INSTRUCTIONS FOR THE TASK> Filter the listing for lines containing "ihrer".

GIVEN INFORMATION>
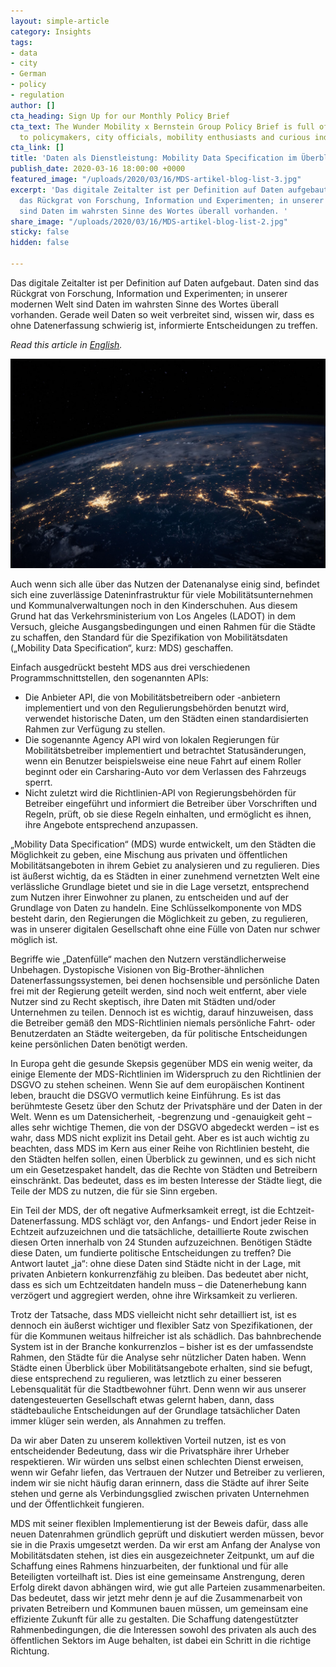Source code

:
 ```yaml
---
layout: simple-article
category: Insights
tags:
- data
- city
- German
- policy
- regulation
author: []
cta_heading: Sign Up for our Monthly Policy Brief
cta_text: The Wunder Mobility x Bernstein Group Policy Brief is full of articles relevant
  to policymakers, city officials, mobility enthusiasts and curious industry followers.
cta_link: []
title: 'Daten als Dienstleistung: Mobility Data Specification im Überblick'
publish_date: 2020-03-16 18:00:00 +0000
featured_image: "/uploads/2020/03/16/MDS-artikel-blog-list-3.jpg"
excerpt: 'Das digitale Zeitalter ist per Definition auf Daten aufgebaut. Daten sind
  das Rückgrat von Forschung, Information und Experimenten; in unserer modernen Welt
  sind Daten im wahrsten Sinne des Wortes überall vorhanden. '
share_image: "/uploads/2020/03/16/MDS-artikel-blog-list-2.jpg"
sticky: false
hidden: false

---
```

Das digitale Zeitalter ist per Definition auf Daten aufgebaut. Daten sind das Rückgrat von Forschung, Information und Experimenten; in unserer modernen Welt sind Daten im wahrsten Sinne des Wortes überall vorhanden. Gerade weil Daten so weit verbreitet sind, wissen wir, dass es ohne Datenerfassung schwierig ist, informierte Entscheidungen zu treffen.

_Read this article in_ [_English_](https://www.wundermobility.com/blog/data-as-a-service-mobility-data-specification-at-a-glance)_._

![](/uploads/2020/03/16/MBS-artikel-blog-body-no-text-1.jpg)

Auch wenn sich alle über das Nutzen der Datenanalyse einig sind, befindet sich eine zuverlässige Dateninfrastruktur für viele Mobilitätsunternehmen und Kommunalverwaltungen noch in den Kinderschuhen. Aus diesem Grund hat das Verkehrsministerium von Los Angeles (LADOT) in dem Versuch, gleiche Ausgangsbedingungen und einen Rahmen für die Städte zu schaffen, den Standard für die Spezifikation von Mobilitätsdaten („Mobility Data Specification“, kurz: MDS) geschaffen.

Einfach ausgedrückt besteht MDS aus drei verschiedenen Programmschnittstellen, den sogenannten APIs:

* Die Anbieter API, die von Mobilitätsbetreibern oder -anbietern implementiert und von den Regulierungsbehörden benutzt wird, verwendet historische Daten, um den Städten einen standardisierten Rahmen zur Verfügung zu stellen.
* Die sogenannte Agency API wird von lokalen Regierungen für Mobilitätsbetreiber implementiert und betrachtet Statusänderungen, wenn ein Benutzer beispielsweise eine neue Fahrt auf einem Roller beginnt oder ein Carsharing-Auto vor dem Verlassen des Fahrzeugs sperrt.
* Nicht zuletzt wird die Richtlinien-API von Regierungsbehörden für Betreiber eingeführt und informiert die Betreiber über Vorschriften und Regeln, prüft, ob sie diese Regeln einhalten, und ermöglicht es ihnen, ihre Angebote entsprechend anzupassen.

„Mobility Data Specification“ (MDS) wurde entwickelt, um den Städten die Möglichkeit zu geben, eine Mischung aus privaten und öffentlichen Mobilitätsangeboten in ihrem Gebiet zu analysieren und zu regulieren. Dies ist äußerst wichtig, da es Städten in einer zunehmend vernetzten Welt eine verlässliche Grundlage bietet und sie in die Lage versetzt, entsprechend zum Nutzen ihrer Einwohner zu planen, zu entscheiden und auf der Grundlage von Daten zu handeln. Eine Schlüsselkomponente von MDS besteht darin, den Regierungen die Möglichkeit zu geben, zu regulieren, was in unserer digitalen Gesellschaft ohne eine Fülle von Daten nur schwer möglich ist.

Begriffe wie „Datenfülle“ machen den Nutzern verständlicherweise Unbehagen. Dystopische Visionen von Big-Brother-ähnlichen Datenerfassungssystemen, bei denen hochsensible und persönliche Daten frei mit der Regierung geteilt werden, sind noch weit entfernt, aber viele Nutzer sind zu Recht skeptisch, ihre Daten mit Städten und/oder Unternehmen zu teilen. Dennoch ist es wichtig, darauf hinzuweisen, dass die Betreiber gemäß den MDS-Richtlinien niemals persönliche Fahrt- oder Benutzerdaten an Städte weitergeben, da für politische Entscheidungen keine persönlichen Daten benötigt werden.­­

In Europa geht die gesunde Skepsis gegenüber MDS ein wenig weiter, da einige Elemente der MDS-Richtlinien im Widerspruch zu den Richtlinien der DSGVO zu stehen scheinen. Wenn Sie auf dem europäischen Kontinent leben, braucht die DSGVO vermutlich keine Einführung. Es ist das berühmteste Gesetz über den Schutz der Privatsphäre und der Daten in der Welt. Wenn es um Datensicherheit, -begrenzung und -genauigkeit geht – alles sehr wichtige Themen, die von der DSGVO abgedeckt werden – ist es wahr, dass MDS nicht explizit ins Detail geht. Aber es ist auch wichtig zu beachten, dass MDS im Kern aus einer Reihe von Richtlinien besteht, die den Städten helfen sollen, einen Überblick zu gewinnen, und es sich nicht um ein Gesetzespaket handelt, das die Rechte von Städten und Betreibern einschränkt. Das bedeutet, dass es im besten Interesse der Städte liegt, die Teile der MDS zu nutzen, die für sie Sinn ergeben.

Ein Teil der MDS, der oft negative Aufmerksamkeit erregt, ist die Echtzeit-Datenerfassung. MDS schlägt vor, den Anfangs- und Endort jeder Reise in Echtzeit aufzuzeichnen und die tatsächliche, detaillierte Route zwischen diesen Orten innerhalb von 24 Stunden aufzuzeichnen. Benötigen Städte diese Daten, um fundierte politische Entscheidungen zu treffen? Die Antwort lautet „ja“: ohne diese Daten sind Städte nicht in der Lage, mit privaten Anbietern konkurrenzfähig zu bleiben. Das bedeutet aber nicht, dass es sich um Echtzeitdaten handeln muss – die Datenerhebung kann verzögert und aggregiert werden, ohne ihre Wirksamkeit zu verlieren.

Trotz der Tatsache, dass MDS vielleicht nicht sehr detailliert ist, ist es dennoch ein äußerst wichtiger und flexibler Satz von Spezifikationen, der für die Kommunen weitaus hilfreicher ist als schädlich. Das bahnbrechende System ist in der Branche konkurrenzlos – bisher ist es der umfassendste Rahmen, den Städte für die Analyse sehr nützlicher Daten haben. Wenn Städte einen Überblick über Mobilitätsangebote erhalten, sind sie befugt, diese entsprechend zu regulieren, was letztlich zu einer besseren Lebensqualität für die Stadtbewohner führt. Denn wenn wir aus unserer datengesteuerten Gesellschaft etwas gelernt haben, dann, dass städtebauliche Entscheidungen auf der Grundlage tatsächlicher Daten immer klüger sein werden, als Annahmen zu treffen.

Da wir aber Daten zu unserem kollektiven Vorteil nutzen, ist es von entscheidender Bedeutung, dass wir die Privatsphäre ihrer Urheber respektieren. Wir würden uns selbst einen schlechten Dienst erweisen, wenn wir Gefahr liefen, das Vertrauen der Nutzer und Betreiber zu verlieren, indem wir sie nicht häufig daran erinnern, dass die Städte auf ihrer Seite stehen und gerne als Verbindungsglied zwischen privaten Unternehmen und der Öffentlichkeit fungieren.

MDS mit seiner flexiblen Implementierung ist der Beweis dafür, dass alle neuen Datenrahmen gründlich geprüft und diskutiert werden müssen, bevor sie in die Praxis umgesetzt werden. Da wir erst am Anfang der Analyse von Mobilitätsdaten stehen, ist dies ein ausgezeichneter Zeitpunkt, um auf die Schaffung eines Rahmens hinzuarbeiten, der funktional und für alle Beteiligten vorteilhaft ist. Dies ist eine gemeinsame Anstrengung, deren Erfolg direkt davon abhängen wird, wie gut alle Parteien zusammenarbeiten. Das bedeutet, dass wir jetzt mehr denn je auf die Zusammenarbeit von privaten Betreibern und Kommunen bauen müssen, um gemeinsam eine effiziente Zukunft für alle zu gestalten. Die Schaffung datengestützter Rahmenbedingungen, die die Interessen sowohl des privaten als auch des öffentlichen Sektors im Auge behalten, ist dabei ein Schritt in die richtige Richtung.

EXERCISE RESULT>
„Mobility Data Specification“ (MDS) wurde entwickelt, um den Städten die Möglichkeit zu geben, eine Mischung aus privaten und öffentlichen Mobilitätsangeboten in ihrem Gebiet zu analysieren und zu regulieren. Dies ist äußerst wichtig, da es Städten in einer zunehmend vernetzten Welt eine verlässliche Grundlage bietet und sie in die Lage versetzt, entsprechend zum Nutzen ihrer Einwohner zu planen, zu entscheiden und auf der Grundlage von Daten zu handeln. Eine Schlüsselkomponente von MDS besteht darin, den Regierungen die Möglichkeit zu geben, zu regulieren, was in unserer digitalen Gesellschaft ohne eine Fülle von Daten nur schwer möglich ist.
Da wir aber Daten zu unserem kollektiven Vorteil nutzen, ist es von entscheidender Bedeutung, dass wir die Privatsphäre ihrer Urheber respektieren. Wir würden uns selbst einen schlechten Dienst erweisen, wenn wir Gefahr liefen, das Vertrauen der Nutzer und Betreiber zu verlieren, indem wir sie nicht häufig daran erinnern, dass die Städte auf ihrer Seite stehen und gerne als Verbindungsglied zwischen privaten Unternehmen und der Öffentlichkeit fungieren.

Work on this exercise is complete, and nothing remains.